Penso che sarà successo a molti dei miei colleghi maestri di Tango, o anche a ballerini e frequentatori di milonghe, di non saper rispondere alla domanda: “qual è la tua orchestra preferita”? Non si sa rispondere semplicemente perché dipende dal momento. Almeno, per me, funziona così e mi sembra abbastanza normale. È un po’ come se ti chiedessero qual è il tuo indumento preferito. Se te lo chiedono a dicembre, la risposta sarà sicuramente diversa da quella che uno darebbe a luglio.
Con le orchestre di Tango è un po’ lo stesso. Si va a periodi. Si, perché la musica del Tango è talmente ricca che coloro che, per lavoro o per piacere (spesso i due elementi sono inscindibili fra loro) sono costantemente esposti all’ascolto delle più famose orchestre, fanno spesso nuove scoperte, riascoltano gli stessi brani con un’attenzione diversa, oppure, grazie alle emozioni di una tanda speciale, rivalutano una canzone o un’orchestra che fino a lì non li aveva particolarmente colpiti. Succede anche a volte di individuare in un determinato brano qualche “perla” musicale che le nostre orecchie non avevano registrato fino a quel momento. Insomma, con un paragone forse leggermente azzardato, si potrebbe dire che funziona un po’ come con i classici della letteratura: più lì si legge e più vi si scoprono cose nuove.

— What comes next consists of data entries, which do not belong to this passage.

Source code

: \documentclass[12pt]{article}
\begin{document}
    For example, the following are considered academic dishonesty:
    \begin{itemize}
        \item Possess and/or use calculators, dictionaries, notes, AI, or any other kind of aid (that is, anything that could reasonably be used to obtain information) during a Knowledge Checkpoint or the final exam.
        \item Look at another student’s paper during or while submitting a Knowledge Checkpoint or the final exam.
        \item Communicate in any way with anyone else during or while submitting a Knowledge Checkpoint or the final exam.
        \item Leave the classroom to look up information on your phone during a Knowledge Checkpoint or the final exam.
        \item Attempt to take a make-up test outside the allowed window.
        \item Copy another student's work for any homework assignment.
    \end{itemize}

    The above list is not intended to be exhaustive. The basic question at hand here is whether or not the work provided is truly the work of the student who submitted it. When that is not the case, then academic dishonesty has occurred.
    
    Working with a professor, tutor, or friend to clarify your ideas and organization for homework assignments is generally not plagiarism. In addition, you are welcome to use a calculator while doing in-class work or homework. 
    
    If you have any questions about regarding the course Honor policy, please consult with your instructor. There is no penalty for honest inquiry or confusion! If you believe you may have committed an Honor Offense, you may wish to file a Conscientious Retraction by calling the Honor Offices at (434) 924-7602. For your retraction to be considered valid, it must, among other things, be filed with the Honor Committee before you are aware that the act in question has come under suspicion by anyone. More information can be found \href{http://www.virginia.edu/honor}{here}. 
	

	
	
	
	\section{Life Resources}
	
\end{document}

Ed è quello che sta accadendo a me in queste settimane con l’orchestra di Pedro Láurenz, che sarebbe la mia risposta, oggi, se qualcuno mi facesse la domanda del titolo di questo articolo.
Ricercando, ascoltando e analizzando musica per le mie lezioni di “Musicalità e Guida all’ascolto del Tango”, mi sono riavvicinato a questa orchestra che, sebbene venga suonata occasionalmente nelle milonghe di oggi, non è certo fra quelle che il tanguero medio menzionerebbe se gli venisse chiesto all’improvviso di nominare, su due piedi, le 5-6 orchestre più famose della storia del Tango.

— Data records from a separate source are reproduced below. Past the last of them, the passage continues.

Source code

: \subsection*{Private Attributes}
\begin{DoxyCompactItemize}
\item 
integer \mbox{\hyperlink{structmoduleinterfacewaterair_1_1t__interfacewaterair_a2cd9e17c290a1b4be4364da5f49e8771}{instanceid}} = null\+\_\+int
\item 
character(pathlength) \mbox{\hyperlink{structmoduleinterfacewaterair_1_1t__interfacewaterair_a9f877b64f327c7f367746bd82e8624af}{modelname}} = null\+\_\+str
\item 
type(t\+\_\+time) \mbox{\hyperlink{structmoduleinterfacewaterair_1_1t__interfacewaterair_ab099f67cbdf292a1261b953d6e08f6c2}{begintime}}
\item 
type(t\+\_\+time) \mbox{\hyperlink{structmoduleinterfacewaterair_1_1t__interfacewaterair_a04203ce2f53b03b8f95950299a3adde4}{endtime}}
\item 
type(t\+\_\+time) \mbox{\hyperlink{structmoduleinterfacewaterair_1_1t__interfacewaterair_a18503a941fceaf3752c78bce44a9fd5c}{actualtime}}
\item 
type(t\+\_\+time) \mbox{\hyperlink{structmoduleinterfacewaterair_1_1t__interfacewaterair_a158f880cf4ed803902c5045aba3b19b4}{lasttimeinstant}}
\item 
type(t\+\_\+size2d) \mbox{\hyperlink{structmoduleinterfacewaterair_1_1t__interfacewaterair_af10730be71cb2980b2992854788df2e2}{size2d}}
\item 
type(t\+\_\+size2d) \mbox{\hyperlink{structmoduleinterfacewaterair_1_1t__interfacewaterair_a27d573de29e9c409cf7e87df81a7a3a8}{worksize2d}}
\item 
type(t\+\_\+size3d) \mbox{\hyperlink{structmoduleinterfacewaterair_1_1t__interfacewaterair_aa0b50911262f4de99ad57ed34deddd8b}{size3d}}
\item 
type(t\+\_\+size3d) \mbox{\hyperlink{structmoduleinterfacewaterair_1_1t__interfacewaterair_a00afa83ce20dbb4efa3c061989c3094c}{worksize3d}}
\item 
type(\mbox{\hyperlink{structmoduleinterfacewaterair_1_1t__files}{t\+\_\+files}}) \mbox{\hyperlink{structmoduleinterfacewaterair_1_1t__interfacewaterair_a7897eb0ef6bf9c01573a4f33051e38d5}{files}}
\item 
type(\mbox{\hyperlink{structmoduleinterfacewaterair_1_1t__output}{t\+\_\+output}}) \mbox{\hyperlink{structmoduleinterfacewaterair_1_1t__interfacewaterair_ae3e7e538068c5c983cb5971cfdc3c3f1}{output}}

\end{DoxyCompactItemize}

Eppure la figura di Laurenz come bandoneonista, prima ancora che come direttore della sua orchestra, ha avuto una enorme importanza per lo sviluppo della tecnica interpretativa della musica di Tango. Senza dimenticare che fu anche compositore di brani oggi celeberrimi tra i quali “Mala Junta”, “Orgullo Criollo” e “Milonga de mis amores”.
Fece parte, dalla metà degli anni ‘20, del mitico sexteto De Caro. Mitico è forse l’aggettivo giusto per questo ensemble che tanta importanza ha avuto in termini di innovazione stilistica e di influenza su musicisti più giovani (uno su tutti Osvaldo Pugliese), ma che al giorno d’oggi non riesce ad uscire dalle nebbie del passato per affermarsi sulle piste delle milonghe contemporanee. Forse De Caro si era spinto troppo in avanti sulla strada dell’innovazione musicale, sia dal punto di vista della complessità armonica che della varietà ritmica, allontanandosi dalle esigenze dei ballerini, i quali sopportano la sperimentazione solo fino a quando non sacrifica il rassicurante ritorno di pattern regolari che servono alla danza.

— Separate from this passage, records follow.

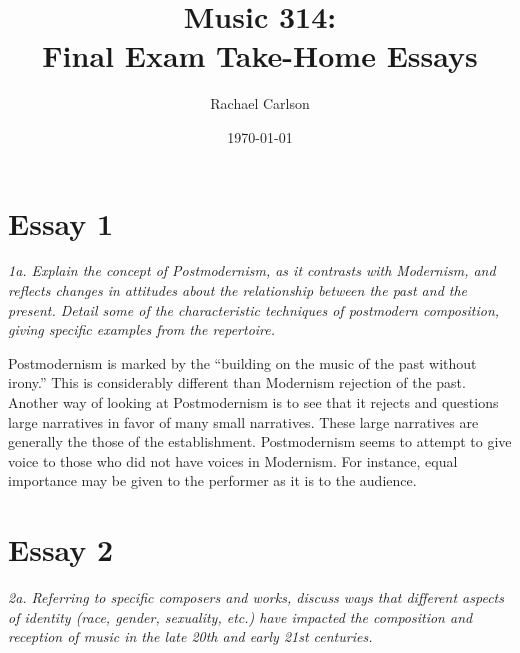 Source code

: \documentclass[12pt]{article}
\author{Rachael Carlson}
\title{Music 314: \\ Final Exam Take-Home Essays}
\date{\today}
\begin{document}
\maketitle

\section*{Essay 1}
\label{sec:question-1}

\emph{1a. Explain the concept of Postmodernism, as it contrasts with
  Modernism, and reflects changes in attitudes about the relationship
  between the past and the present. Detail some of the characteristic
  techniques of postmodern composition, giving specific examples from
  the repertoire.}

Postmodernism is marked by the ``building on the music of the past
without irony.''\autocite{week9} This is considerably different than
Modernism rejection of the past. Another way of looking at
Postmodernism is to see that it rejects and questions large narratives
in favor of many small narratives. These large narratives are
generally the those of the establishment. Postmodernism seems to
attempt to give voice to those who did not have voices in
Modernism. For instance, equal importance may be given to the
performer as it is to the audience. 

\section*{Essay 2}
\label{sec:essay-2}

\emph{2a. Referring to specific composers and works, discuss ways that different aspects of identity (race, gender, sexuality, etc.) have impacted the composition and reception of music in the late 20th and early 21st centuries.}
\end{document}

Infatti poi venne D’Arienzo a rimettere le cose a posto e ad allontanare indirettamente la sperimentazione armonico-ritmica dalla pista della Milonga (vedi la Rivoluzione restauratrice su questo blog). Quanti di voi hanno mai sentito la tanda di De Caro in una Milonga di oggi? Pochissimi direi. Lo stesso Pugliese, che di De Caro è figlio artistico ed ha condotto le sue sperimentazioni 20 anni più tardi, quindi in un’epoca in teoria più ricettiva alle novità, non è accettato sulle piste di proprio tutte le milonghe e non è suonato da tutti i musicalizadores. Non solo, ma ci sono vecchi Milongueros puristi a Buenos Aires che, pur considerando Osvaldo Pugliese un grande musicista e un’icona nazionale, preferiscono ascoltarlo piuttosto che ballarlo.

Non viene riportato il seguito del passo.